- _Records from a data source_
_ _ _ _ _ _ _

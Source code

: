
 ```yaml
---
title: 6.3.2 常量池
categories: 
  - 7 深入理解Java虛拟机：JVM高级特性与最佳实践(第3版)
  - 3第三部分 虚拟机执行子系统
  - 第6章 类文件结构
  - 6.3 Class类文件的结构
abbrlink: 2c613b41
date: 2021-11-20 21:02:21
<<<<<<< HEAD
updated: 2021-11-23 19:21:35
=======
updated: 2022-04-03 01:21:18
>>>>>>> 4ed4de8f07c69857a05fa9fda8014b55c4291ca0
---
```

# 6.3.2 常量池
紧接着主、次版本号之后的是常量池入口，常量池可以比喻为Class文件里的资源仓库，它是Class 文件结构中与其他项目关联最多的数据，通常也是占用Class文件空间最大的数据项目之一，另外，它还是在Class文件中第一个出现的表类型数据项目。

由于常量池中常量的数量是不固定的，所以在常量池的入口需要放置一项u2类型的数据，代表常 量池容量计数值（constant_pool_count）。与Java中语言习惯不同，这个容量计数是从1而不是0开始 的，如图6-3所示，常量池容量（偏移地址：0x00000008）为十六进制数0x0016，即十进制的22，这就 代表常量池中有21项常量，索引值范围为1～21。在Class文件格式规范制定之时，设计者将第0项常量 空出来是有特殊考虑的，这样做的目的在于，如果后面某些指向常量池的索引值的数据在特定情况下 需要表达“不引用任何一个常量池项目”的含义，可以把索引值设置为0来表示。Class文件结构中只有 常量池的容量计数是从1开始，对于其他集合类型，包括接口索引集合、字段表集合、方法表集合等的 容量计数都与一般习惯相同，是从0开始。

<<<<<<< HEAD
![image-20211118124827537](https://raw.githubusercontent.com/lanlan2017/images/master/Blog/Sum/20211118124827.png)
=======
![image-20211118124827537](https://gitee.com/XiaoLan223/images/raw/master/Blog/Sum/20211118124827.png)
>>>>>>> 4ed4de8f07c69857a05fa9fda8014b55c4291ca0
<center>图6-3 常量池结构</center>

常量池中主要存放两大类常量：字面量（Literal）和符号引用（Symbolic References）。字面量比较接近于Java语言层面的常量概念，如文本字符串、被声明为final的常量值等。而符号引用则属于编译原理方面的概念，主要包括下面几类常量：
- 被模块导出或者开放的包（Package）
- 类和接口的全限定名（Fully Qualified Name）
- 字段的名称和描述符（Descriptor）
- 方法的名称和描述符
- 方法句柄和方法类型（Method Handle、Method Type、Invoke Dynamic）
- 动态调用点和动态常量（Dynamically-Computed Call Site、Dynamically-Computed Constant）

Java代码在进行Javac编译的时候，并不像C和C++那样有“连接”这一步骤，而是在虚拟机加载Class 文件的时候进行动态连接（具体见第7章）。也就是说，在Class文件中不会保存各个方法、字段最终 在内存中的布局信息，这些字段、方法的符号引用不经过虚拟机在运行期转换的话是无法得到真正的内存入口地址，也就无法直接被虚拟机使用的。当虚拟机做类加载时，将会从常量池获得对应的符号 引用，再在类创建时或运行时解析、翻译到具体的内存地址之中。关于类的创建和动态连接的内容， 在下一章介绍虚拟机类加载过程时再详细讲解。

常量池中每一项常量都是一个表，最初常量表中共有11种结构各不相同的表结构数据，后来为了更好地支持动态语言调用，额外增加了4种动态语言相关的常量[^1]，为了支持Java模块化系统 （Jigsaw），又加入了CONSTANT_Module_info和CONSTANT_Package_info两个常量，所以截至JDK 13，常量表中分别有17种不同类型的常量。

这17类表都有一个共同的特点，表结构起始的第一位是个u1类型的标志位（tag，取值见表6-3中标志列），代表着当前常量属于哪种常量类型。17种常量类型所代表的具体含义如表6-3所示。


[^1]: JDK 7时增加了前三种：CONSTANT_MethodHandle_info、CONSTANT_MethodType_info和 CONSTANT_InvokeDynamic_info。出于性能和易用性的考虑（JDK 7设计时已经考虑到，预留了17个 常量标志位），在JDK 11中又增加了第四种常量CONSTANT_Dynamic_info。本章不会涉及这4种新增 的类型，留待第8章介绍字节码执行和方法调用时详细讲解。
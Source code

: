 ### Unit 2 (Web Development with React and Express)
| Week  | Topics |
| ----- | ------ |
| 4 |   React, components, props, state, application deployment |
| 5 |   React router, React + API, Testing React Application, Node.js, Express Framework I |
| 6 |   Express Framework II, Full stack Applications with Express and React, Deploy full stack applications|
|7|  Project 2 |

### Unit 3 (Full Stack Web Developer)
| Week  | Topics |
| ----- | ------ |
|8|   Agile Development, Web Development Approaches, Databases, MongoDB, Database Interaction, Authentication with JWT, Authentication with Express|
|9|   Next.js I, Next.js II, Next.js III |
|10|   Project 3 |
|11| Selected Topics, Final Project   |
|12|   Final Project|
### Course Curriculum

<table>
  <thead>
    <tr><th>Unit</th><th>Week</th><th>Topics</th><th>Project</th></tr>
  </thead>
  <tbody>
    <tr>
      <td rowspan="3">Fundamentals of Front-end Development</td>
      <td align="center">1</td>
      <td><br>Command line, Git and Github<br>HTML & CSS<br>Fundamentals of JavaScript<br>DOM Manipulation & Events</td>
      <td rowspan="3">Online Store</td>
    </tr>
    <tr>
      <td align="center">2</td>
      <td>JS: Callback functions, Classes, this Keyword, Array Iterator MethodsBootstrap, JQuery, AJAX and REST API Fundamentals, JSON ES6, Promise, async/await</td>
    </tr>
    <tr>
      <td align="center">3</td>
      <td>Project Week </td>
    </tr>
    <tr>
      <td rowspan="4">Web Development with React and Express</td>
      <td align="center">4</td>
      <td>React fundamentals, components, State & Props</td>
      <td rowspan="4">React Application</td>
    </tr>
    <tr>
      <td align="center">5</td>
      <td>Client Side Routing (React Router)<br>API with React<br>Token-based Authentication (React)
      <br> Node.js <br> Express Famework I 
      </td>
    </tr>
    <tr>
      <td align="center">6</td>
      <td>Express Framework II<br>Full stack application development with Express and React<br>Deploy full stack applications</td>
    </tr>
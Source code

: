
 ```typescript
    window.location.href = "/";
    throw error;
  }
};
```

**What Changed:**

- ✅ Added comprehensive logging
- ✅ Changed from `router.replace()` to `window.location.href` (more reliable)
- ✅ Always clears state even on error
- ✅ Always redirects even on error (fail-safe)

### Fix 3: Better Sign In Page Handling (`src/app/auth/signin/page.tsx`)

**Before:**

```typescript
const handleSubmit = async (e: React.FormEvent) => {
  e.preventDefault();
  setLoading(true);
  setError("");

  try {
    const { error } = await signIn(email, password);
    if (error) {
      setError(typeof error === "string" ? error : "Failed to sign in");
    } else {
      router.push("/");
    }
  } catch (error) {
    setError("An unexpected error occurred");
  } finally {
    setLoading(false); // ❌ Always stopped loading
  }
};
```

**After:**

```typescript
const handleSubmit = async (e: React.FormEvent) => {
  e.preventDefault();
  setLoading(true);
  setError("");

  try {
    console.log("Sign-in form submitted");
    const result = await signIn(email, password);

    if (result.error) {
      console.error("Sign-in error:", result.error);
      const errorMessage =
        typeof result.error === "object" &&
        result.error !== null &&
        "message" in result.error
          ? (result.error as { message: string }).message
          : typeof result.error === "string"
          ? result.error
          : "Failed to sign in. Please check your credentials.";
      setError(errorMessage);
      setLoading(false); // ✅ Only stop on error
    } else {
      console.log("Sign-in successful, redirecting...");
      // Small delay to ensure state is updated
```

_ _ _ _ _ _ _

Please repeat the records so that each one reads exactly as it does above.

Source code

:
 ```yaml
---
title: 6.3.2 常量池
categories: 
  - 7 深入理解Java虛拟机：JVM高级特性与最佳实践(第3版)
  - 3第三部分 虚拟机执行子系统
  - 第6章 类文件结构
  - 6.3 Class类文件的结构
abbrlink: 2c613b41
date: 2021-11-20 21:02:21
<<<<<<< HEAD
updated: 2021-11-23 19:21:35
=======
updated: 2022-04-03 01:21:18
>>>>>>> 4ed4de8f07c69857a05fa9fda8014b55c4291ca0
---
```

# 6.3.2 常量池
紧接着主、次版本号之后的是常量池入口，常量池可以比喻为Class文件里的资源仓库，它是Class 文件结构中与其他项目关联最多的数据，通常也是占用Class文件空间最大的数据项目之一，另外，它还是在Class文件中第一个出现的表类型数据项目。

由于常量池中常量的数量是不固定的，所以在常量池的入口需要放置一项u2类型的数据，代表常 量池容量计数值（constant_pool_count）。与Java中语言习惯不同，这个容量计数是从1而不是0开始 的，如图6-3所示，常量池容量（偏移地址：0x00000008）为十六进制数0x0016，即十进制的22，这就 代表常量池中有21项常量，索引值范围为1～21。在Class文件格式规范制定之时，设计者将第0项常量 空出来是有特殊考虑的，这样做的目的在于，如果后面某些指向常量池的索引值的数据在特定情况下 需要表达“不引用任何一个常量池项目”的含义，可以把索引值设置为0来表示。Class文件结构中只有 常量池的容量计数是从1开始，对于其他集合类型，包括接口索引集合、字段表集合、方法表集合等的 容量计数都与一般习惯相同，是从0开始。

<<<<<<< HEAD
![image-20211118124827537](https://raw.githubusercontent.com/lanlan2017/images/master/Blog/Sum/20211118124827.png)
=======
![image-20211118124827537](https://gitee.com/XiaoLan223/images/raw/master/Blog/Sum/20211118124827.png)
>>>>>>> 4ed4de8f07c69857a05fa9fda8014b55c4291ca0
<center>图6-3 常量池结构</center>

常量池中主要存放两大类常量：字面量（Literal）和符号引用（Symbolic References）。字面量比较接近于Java语言层面的常量概念，如文本字符串、被声明为final的常量值等。而符号引用则属于编译原理方面的概念，主要包括下面几类常量：
- 被模块导出或者开放的包（Package）
- 类和接口的全限定名（Fully Qualified Name）
- 字段的名称和描述符（Descriptor）
- 方法的名称和描述符
- 方法句柄和方法类型（Method Handle、Method Type、Invoke Dynamic）
- 动态调用点和动态常量（Dynamically-Computed Call Site、Dynamically-Computed Constant）

Java代码在进行Javac编译的时候，并不像C和C++那样有“连接”这一步骤，而是在虚拟机加载Class 文件的时候进行动态连接（具体见第7章）。也就是说，在Class文件中不会保存各个方法、字段最终 在内存中的布局信息，这些字段、方法的符号引用不经过虚拟机在运行期转换的话是无法得到真正的内存入口地址，也就无法直接被虚拟机使用的。当虚拟机做类加载时，将会从常量池获得对应的符号 引用，再在类创建时或运行时解析、翻译到具体的内存地址之中。关于类的创建和动态连接的内容， 在下一章介绍虚拟机类加载过程时再详细讲解。

常量池中每一项常量都是一个表，最初常量表中共有11种结构各不相同的表结构数据，后来为了更好地支持动态语言调用，额外增加了4种动态语言相关的常量[^1]，为了支持Java模块化系统 （Jigsaw），又加入了CONSTANT_Module_info和CONSTANT_Package_info两个常量，所以截至JDK 13，常量表中分别有17种不同类型的常量。

这17类表都有一个共同的特点，表结构起始的第一位是个u1类型的标志位（tag，取值见表6-3中标志列），代表着当前常量属于哪种常量类型。17种常量类型所代表的具体含义如表6-3所示。


[^1]: JDK 7时增加了前三种：CONSTANT_MethodHandle_info、CONSTANT_MethodType_info和 CONSTANT_InvokeDynamic_info。出于性能和易用性的考虑（JDK 7设计时已经考虑到，预留了17个 常量标志位），在JDK 11中又增加了第四种常量CONSTANT_Dynamic_info。本章不会涉及这4种新增 的类型，留待第8章介绍字节码执行和方法调用时详细讲解。
Source code

: ### Unit 2 (Web Development with React and Express)
| Week  | Topics |
| ----- | ------ |
| 4 |   React, components, props, state, application deployment |
| 5 |   React router, React + API, Testing React Application, Node.js, Express Framework I |
| 6 |   Express Framework II, Full stack Applications with Express and React, Deploy full stack applications|
|7|  Project 2 |

### Unit 3 (Full Stack Web Developer)
| Week  | Topics |
| ----- | ------ |
|8|   Agile Development, Web Development Approaches, Databases, MongoDB, Database Interaction, Authentication with JWT, Authentication with Express|
|9|   Next.js I, Next.js II, Next.js III |
|10|   Project 3 |
|11| Selected Topics, Final Project   |
|12|   Final Project|
### Course Curriculum

<table>
  <thead>
    <tr><th>Unit</th><th>Week</th><th>Topics</th><th>Project</th></tr>
  </thead>
  <tbody>
    <tr>
      <td rowspan="3">Fundamentals of Front-end Development</td>
      <td align="center">1</td>
      <td><br>Command line, Git and Github<br>HTML & CSS<br>Fundamentals of JavaScript<br>DOM Manipulation & Events</td>
      <td rowspan="3">Online Store</td>
    </tr>
    <tr>
      <td align="center">2</td>
      <td>JS: Callback functions, Classes, this Keyword, Array Iterator MethodsBootstrap, JQuery, AJAX and REST API Fundamentals, JSON ES6, Promise, async/await</td>
    </tr>
    <tr>
      <td align="center">3</td>
      <td>Project Week </td>
    </tr>
    <tr>
      <td rowspan="4">Web Development with React and Express</td>
      <td align="center">4</td>
      <td>React fundamentals, components, State & Props</td>
      <td rowspan="4">React Application</td>
    </tr>
    <tr>
      <td align="center">5</td>
      <td>Client Side Routing (React Router)<br>API with React<br>Token-based Authentication (React)
      <br> Node.js <br> Express Famework I 
      </td>
    </tr>
    <tr>
      <td align="center">6</td>
      <td>Express Framework II<br>Full stack application development with Express and React<br>Deploy full stack applications</td>
    </tr>
Source code

:
 ```typescript
    window.location.href = "/";
    throw error;
  }
};
```

**What Changed:**

- ✅ Added comprehensive logging
- ✅ Changed from `router.replace()` to `window.location.href` (more reliable)
- ✅ Always clears state even on error
- ✅ Always redirects even on error (fail-safe)

### Fix 3: Better Sign In Page Handling (`src/app/auth/signin/page.tsx`)

**Before:**

```typescript
const handleSubmit = async (e: React.FormEvent) => {
  e.preventDefault();
  setLoading(true);
  setError("");

  try {
    const { error } = await signIn(email, password);
    if (error) {
      setError(typeof error === "string" ? error : "Failed to sign in");
    } else {
      router.push("/");
    }
  } catch (error) {
    setError("An unexpected error occurred");
  } finally {
    setLoading(false); // ❌ Always stopped loading
  }
};
```

**After:**

```typescript
const handleSubmit = async (e: React.FormEvent) => {
  e.preventDefault();
  setLoading(true);
  setError("");

  try {
    console.log("Sign-in form submitted");
    const result = await signIn(email, password);

    if (result.error) {
      console.error("Sign-in error:", result.error);
      const errorMessage =
        typeof result.error === "object" &&
        result.error !== null &&
        "message" in result.error
          ? (result.error as { message: string }).message
          : typeof result.error === "string"
          ? result.error
          : "Failed to sign in. Please check your credentials.";
      setError(errorMessage);
      setLoading(false); // ✅ Only stop on error
    } else {
      console.log("Sign-in successful, redirecting...");
      // Small delay to ensure state is updated
```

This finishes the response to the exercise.